• [TASK PROMPT]:
In the listing below, start your output at the line with "- **Other Tools**: GraphQL" and end it after the line with "### SHI Website QA Project", copying every line exactly.

• [RECORDS FOR THE TASK]:
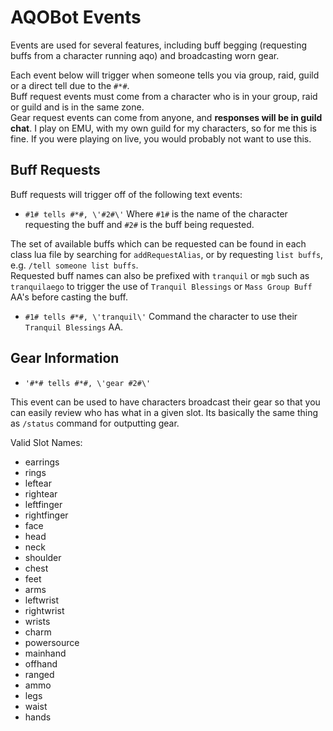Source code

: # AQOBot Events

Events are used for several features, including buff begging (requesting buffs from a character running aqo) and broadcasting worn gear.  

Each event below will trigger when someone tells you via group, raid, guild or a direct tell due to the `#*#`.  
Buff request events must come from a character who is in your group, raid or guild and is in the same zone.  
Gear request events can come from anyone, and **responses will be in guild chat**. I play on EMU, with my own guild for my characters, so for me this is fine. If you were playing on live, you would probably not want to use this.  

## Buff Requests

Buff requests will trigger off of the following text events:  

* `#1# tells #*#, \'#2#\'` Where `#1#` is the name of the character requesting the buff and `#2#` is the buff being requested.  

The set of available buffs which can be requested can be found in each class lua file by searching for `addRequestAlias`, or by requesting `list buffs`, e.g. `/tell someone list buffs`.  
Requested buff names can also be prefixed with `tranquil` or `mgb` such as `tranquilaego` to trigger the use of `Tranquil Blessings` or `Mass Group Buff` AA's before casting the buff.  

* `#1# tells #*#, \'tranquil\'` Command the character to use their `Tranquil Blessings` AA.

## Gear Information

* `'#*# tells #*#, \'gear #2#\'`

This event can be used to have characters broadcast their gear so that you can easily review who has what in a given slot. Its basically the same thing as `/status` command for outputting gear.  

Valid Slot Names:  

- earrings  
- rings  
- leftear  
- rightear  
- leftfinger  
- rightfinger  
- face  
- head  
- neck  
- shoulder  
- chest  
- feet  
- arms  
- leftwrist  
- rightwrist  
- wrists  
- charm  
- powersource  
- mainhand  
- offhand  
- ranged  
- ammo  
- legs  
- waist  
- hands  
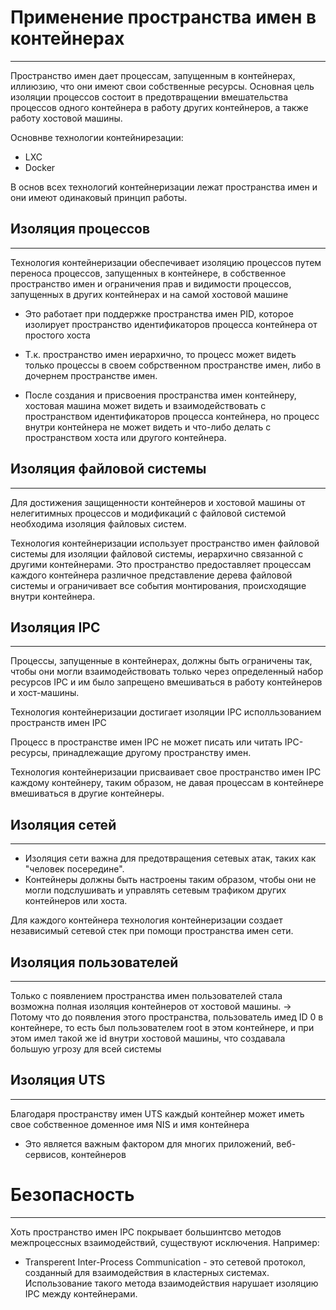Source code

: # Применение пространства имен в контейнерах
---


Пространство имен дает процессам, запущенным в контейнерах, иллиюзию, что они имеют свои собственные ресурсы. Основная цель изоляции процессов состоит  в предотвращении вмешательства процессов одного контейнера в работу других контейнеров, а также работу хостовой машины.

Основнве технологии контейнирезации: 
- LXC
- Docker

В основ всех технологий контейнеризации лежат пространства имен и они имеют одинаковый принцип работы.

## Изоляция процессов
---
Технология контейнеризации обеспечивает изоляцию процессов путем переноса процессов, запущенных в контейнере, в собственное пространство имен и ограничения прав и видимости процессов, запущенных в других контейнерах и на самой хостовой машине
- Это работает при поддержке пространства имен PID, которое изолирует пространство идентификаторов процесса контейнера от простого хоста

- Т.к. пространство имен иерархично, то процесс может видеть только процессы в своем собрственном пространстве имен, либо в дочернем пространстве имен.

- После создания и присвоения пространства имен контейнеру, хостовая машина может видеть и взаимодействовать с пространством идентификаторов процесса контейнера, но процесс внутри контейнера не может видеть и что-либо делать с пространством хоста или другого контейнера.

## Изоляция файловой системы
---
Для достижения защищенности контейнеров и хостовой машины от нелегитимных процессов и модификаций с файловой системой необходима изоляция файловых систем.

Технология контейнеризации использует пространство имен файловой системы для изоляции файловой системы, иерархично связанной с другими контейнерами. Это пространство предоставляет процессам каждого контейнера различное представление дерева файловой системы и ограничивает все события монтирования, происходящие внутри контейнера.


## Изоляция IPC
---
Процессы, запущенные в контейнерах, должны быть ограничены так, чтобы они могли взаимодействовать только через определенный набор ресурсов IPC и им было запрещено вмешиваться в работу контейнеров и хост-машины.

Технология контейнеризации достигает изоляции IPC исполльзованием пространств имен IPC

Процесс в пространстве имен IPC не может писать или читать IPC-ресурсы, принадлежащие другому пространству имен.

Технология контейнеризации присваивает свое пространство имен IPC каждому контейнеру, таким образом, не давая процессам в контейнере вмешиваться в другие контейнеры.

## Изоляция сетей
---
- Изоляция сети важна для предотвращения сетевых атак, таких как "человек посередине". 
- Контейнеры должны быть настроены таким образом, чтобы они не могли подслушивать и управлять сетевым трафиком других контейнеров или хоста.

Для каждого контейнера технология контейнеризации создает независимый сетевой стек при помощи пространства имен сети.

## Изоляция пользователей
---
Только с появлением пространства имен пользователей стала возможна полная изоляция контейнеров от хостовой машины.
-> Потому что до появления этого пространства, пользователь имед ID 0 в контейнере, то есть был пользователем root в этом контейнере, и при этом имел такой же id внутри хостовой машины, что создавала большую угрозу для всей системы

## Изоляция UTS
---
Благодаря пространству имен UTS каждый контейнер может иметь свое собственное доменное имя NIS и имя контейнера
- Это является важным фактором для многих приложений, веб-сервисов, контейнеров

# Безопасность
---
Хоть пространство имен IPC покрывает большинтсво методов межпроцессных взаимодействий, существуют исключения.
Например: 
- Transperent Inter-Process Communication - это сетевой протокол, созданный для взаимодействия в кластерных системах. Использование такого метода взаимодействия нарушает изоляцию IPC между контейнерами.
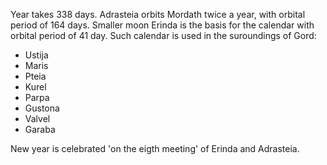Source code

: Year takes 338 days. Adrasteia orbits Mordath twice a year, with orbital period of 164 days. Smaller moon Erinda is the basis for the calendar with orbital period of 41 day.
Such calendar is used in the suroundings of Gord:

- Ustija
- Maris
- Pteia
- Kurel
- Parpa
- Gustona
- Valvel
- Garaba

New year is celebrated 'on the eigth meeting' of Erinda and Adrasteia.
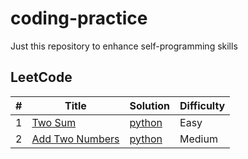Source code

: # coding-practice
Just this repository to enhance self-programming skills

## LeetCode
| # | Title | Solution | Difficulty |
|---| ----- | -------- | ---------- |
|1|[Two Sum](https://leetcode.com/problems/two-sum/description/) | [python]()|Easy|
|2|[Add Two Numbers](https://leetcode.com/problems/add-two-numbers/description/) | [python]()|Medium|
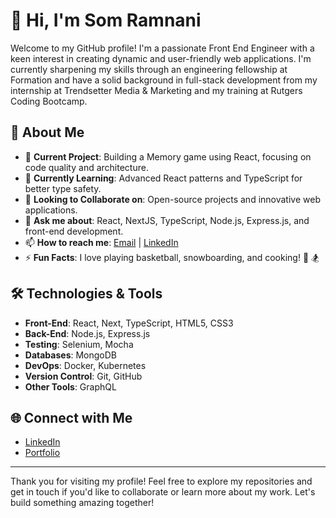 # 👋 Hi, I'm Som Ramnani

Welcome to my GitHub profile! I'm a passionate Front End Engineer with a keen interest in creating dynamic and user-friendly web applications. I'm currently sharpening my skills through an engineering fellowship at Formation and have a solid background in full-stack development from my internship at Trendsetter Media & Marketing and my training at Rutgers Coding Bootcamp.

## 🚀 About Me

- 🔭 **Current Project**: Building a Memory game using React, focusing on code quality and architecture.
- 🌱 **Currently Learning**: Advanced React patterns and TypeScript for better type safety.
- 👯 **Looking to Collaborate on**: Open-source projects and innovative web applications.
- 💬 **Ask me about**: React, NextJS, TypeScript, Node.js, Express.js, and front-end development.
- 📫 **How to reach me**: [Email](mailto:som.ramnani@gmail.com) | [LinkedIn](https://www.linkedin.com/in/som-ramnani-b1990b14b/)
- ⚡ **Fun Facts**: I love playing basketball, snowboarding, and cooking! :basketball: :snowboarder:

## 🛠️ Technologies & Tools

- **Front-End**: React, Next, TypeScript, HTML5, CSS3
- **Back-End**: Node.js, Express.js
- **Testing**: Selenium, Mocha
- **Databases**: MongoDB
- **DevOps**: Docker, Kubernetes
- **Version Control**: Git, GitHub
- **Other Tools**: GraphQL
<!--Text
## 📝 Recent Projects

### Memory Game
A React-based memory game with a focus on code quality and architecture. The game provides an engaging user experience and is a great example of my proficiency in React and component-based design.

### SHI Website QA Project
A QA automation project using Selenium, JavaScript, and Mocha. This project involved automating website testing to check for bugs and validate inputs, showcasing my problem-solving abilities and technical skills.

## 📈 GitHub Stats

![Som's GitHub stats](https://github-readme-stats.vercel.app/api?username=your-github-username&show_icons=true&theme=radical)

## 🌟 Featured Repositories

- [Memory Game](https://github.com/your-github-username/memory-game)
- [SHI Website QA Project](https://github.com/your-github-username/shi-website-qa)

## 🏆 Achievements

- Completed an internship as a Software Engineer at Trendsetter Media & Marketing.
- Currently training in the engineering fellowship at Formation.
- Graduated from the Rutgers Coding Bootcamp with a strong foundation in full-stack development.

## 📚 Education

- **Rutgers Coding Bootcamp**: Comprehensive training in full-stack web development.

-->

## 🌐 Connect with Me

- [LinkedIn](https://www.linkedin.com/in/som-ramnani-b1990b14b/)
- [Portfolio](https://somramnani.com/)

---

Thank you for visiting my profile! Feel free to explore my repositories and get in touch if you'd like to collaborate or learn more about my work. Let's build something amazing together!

• [RESPONSE TO THIS EXERCISE]:
- **Other Tools**: GraphQL
<!--Text
## 📝 Recent Projects

### Memory Game
A React-based memory game with a focus on code quality and architecture. The game provides an engaging user experience and is a great example of my proficiency in React and component-based design.

### SHI Website QA Project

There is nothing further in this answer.